Lexikon des Agrarraums

Kurt G. Baldenhofer

Zuckerrohrplantage in Australien

Ernährungssouveränität

Engl. food sovereignity; politisches Konzept, das anlässlich der Welternährungskonferenz 1996 von der internationalen Kleinbauern- und Landarbeiterbewegung Via Campesina geprägt wurde. Es beinhaltet nach deren Auffassung das Recht aller Völker, Länder und Ländergruppen, ihre Landwirtschafts- und Ernährungspolitik selbst zu definieren. Dazu gehört das Recht auf gesunde und kulturell angemessene Nahrungsmittel, die durch ökologisch fundierte und nachhaltige Methoden produziert wird.

Leitmodell von Via Campesina ist hierbei eine kleinbäuerliche Landwirtschaft, die auf nachhaltige Weise vor allem Nahrung für die lokale Bevölkerung produzieren soll. Selbstversorgung, lokaler und regionaler Handel sollen Vorrang vor Exporten und Welthandel haben. An Stelle von Forderungen seitens international agierender Unternehmen sollen die Interessen kleinbäuerlicher Betriebe ins Zentrum nationaler sowie internationaler Ernährungs- und Agrarpolitik gerückt werden.

Zur Begründung wird auf den Umstand verwiesen, dass Hunger und Unterernährung weltweit hauptsächlich die Landbevölkerung treffen. Zwei Drittel der Hungernden lebten in ländlichen Regionen, die jedoch von der staatlichen Entwicklungszusammenarbeit und internationalen Institutionen wie der Weltbank kaum berücksichtigt würden. Dennoch würde weltweit die meiste Nahrung von rund einer Milliarde Kleinbauern, Kleinfischern, Viehhirten produziert. Daher müsse jedes Konzept zur nachhaltigen Sicherung der Welternährung besonderes Augenmerk auf diese Kleinproduzenten richten.
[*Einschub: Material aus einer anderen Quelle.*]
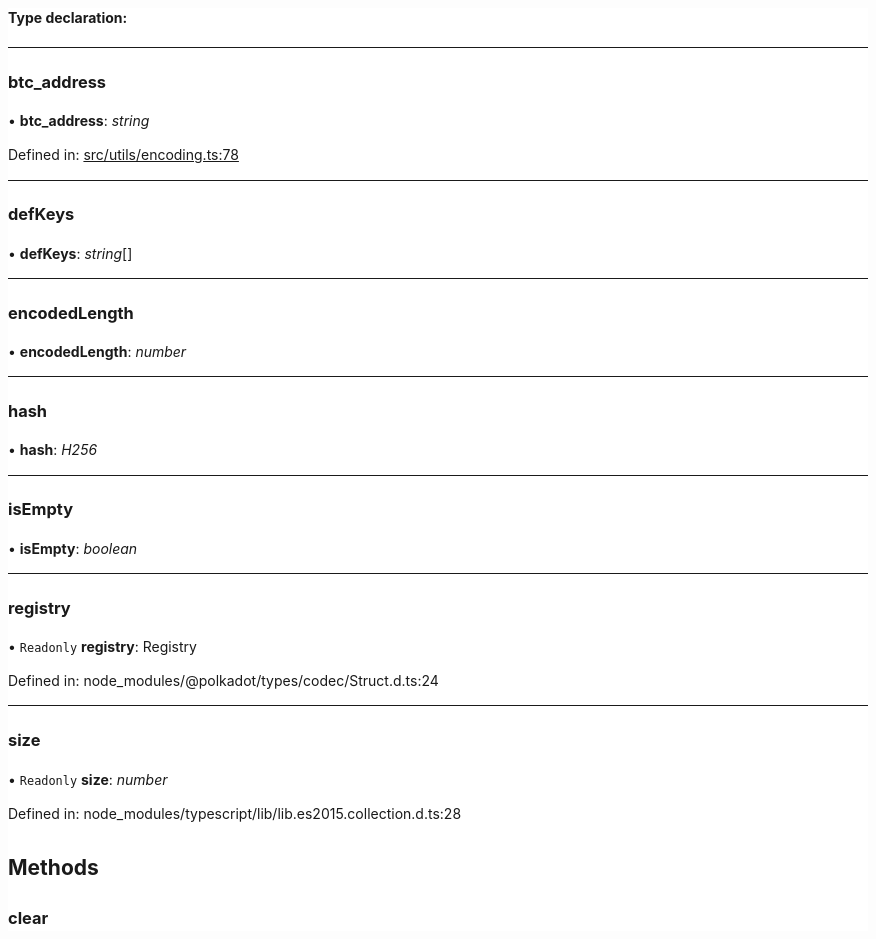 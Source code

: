 #### Type declaration:

___

### btc\_address

• **btc\_address**: *string*

Defined in: [src/utils/encoding.ts:78](https://github.com/interlay/polkabtc-js/blob/fec6fe3/src/utils/encoding.ts#L78)

___

### defKeys

• **defKeys**: *string*[]

___

### encodedLength

• **encodedLength**: *number*

___

### hash

• **hash**: *H256*

___

### isEmpty

• **isEmpty**: *boolean*

___

### registry

• `Readonly` **registry**: Registry

Defined in: node_modules/@polkadot/types/codec/Struct.d.ts:24

___

### size

• `Readonly` **size**: *number*

Defined in: node_modules/typescript/lib/lib.es2015.collection.d.ts:28

## Methods

### clear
Das Konzept der Ernährungssouveränität beinhaltet Landreformen, die Achtung der Rechte der Bauern und Landarbeiter sowie das Menschenrecht auf Nahrung, die Ablehnung des Einsatzes von Gentechnik in der Landwirtschaft, den Schutz von Kleinbauern vor billigen Importen (Dumping) von Nahrungsmitteln und soziale Gerechtigkeit. Oft wird dieses Konzept zusammengefasst in den Worten „Brot, Land und Freiheit“.